[Saved entries]
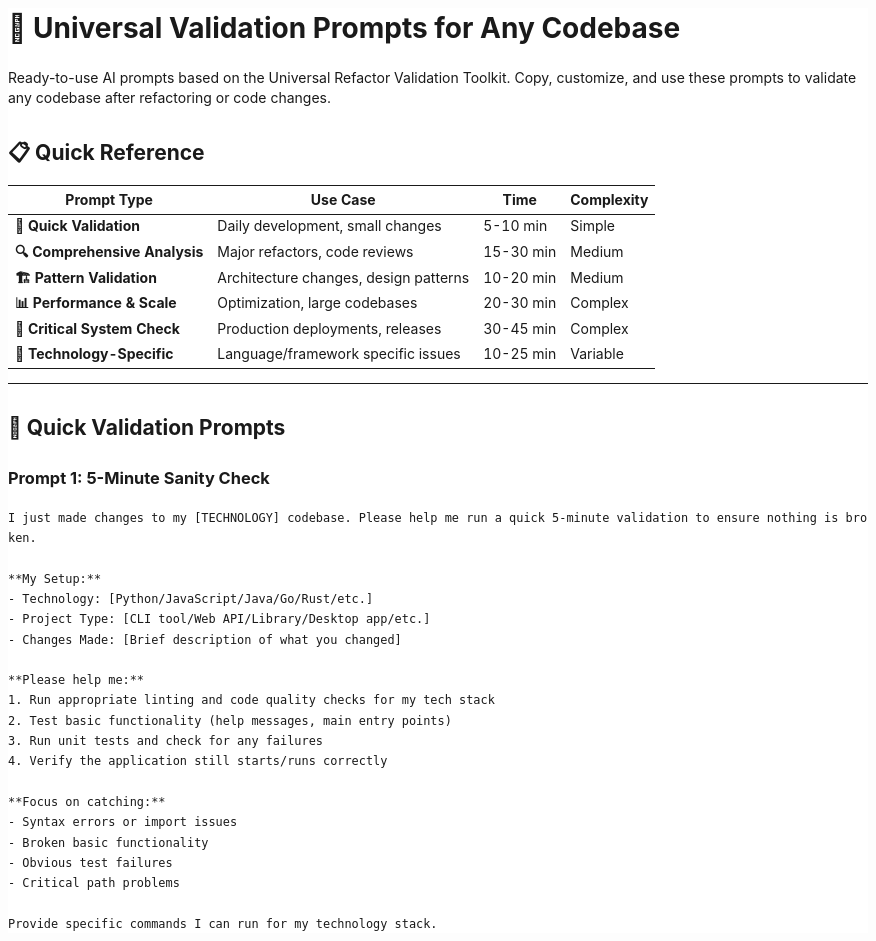 # 🤖 Universal Validation Prompts for Any Codebase

Ready-to-use AI prompts based on the Universal Refactor Validation Toolkit. Copy, customize, and use these prompts to validate any codebase after refactoring or code changes.

## 📋 Quick Reference

| **Prompt Type**               | **Use Case**                          | **Time**  | **Complexity** |
| ----------------------------- | ------------------------------------- | --------- | -------------- |
| **🚀 Quick Validation**       | Daily development, small changes      | 5-10 min  | Simple         |
| **🔍 Comprehensive Analysis** | Major refactors, code reviews         | 15-30 min | Medium         |
| **🏗️ Pattern Validation**     | Architecture changes, design patterns | 10-20 min | Medium         |
| **📊 Performance & Scale**    | Optimization, large codebases         | 20-30 min | Complex        |
| **🚨 Critical System Check**  | Production deployments, releases      | 30-45 min | Complex        |
| **🔧 Technology-Specific**    | Language/framework specific issues    | 10-25 min | Variable       |

---

## 🚀 **Quick Validation Prompts**

### **Prompt 1: 5-Minute Sanity Check**

```
I just made changes to my [TECHNOLOGY] codebase. Please help me run a quick 5-minute validation to ensure nothing is broken.

**My Setup:**
- Technology: [Python/JavaScript/Java/Go/Rust/etc.]
- Project Type: [CLI tool/Web API/Library/Desktop app/etc.]
- Changes Made: [Brief description of what you changed]

**Please help me:**
1. Run appropriate linting and code quality checks for my tech stack
2. Test basic functionality (help messages, main entry points)
3. Run unit tests and check for any failures
4. Verify the application still starts/runs correctly

**Focus on catching:**
- Syntax errors or import issues
- Broken basic functionality
- Obvious test failures
- Critical path problems

Provide specific commands I can run for my technology stack.
```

Problem:
The data above must be reproduced exactly, without any of its pictures.

Response to the task:
 # 🤖 Universal Validation Prompts for Any Codebase

Ready-to-use AI prompts based on the Universal Refactor Validation Toolkit. Copy, customize, and use these prompts to validate any codebase after refactoring or code changes.

## 📋 Quick Reference

| **Prompt Type**               | **Use Case**                          | **Time**  | **Complexity** |
| ----------------------------- | ------------------------------------- | --------- | -------------- |
| **🚀 Quick Validation**       | Daily development, small changes      | 5-10 min  | Simple         |
| **🔍 Comprehensive Analysis** | Major refactors, code reviews         | 15-30 min | Medium         |
| **🏗️ Pattern Validation**     | Architecture changes, design patterns | 10-20 min | Medium         |
| **📊 Performance & Scale**    | Optimization, large codebases         | 20-30 min | Complex        |
| **🚨 Critical System Check**  | Production deployments, releases      | 30-45 min | Complex        |
| **🔧 Technology-Specific**    | Language/framework specific issues    | 10-25 min | Variable       |

---

## 🚀 **Quick Validation Prompts**

### **Prompt 1: 5-Minute Sanity Check**

```
I just made changes to my [TECHNOLOGY] codebase. Please help me run a quick 5-minute validation to ensure nothing is broken.

**My Setup:**
- Technology: [Python/JavaScript/Java/Go/Rust/etc.]
- Project Type: [CLI tool/Web API/Library/Desktop app/etc.]
- Changes Made: [Brief description of what you changed]

**Please help me:**
1. Run appropriate linting and code quality checks for my tech stack
2. Test basic functionality (help messages, main entry points)
3. Run unit tests and check for any failures
4. Verify the application still starts/runs correctly

**Focus on catching:**
- Syntax errors or import issues
- Broken basic functionality
- Obvious test failures
- Critical path problems

Provide specific commands I can run for my technology stack.
```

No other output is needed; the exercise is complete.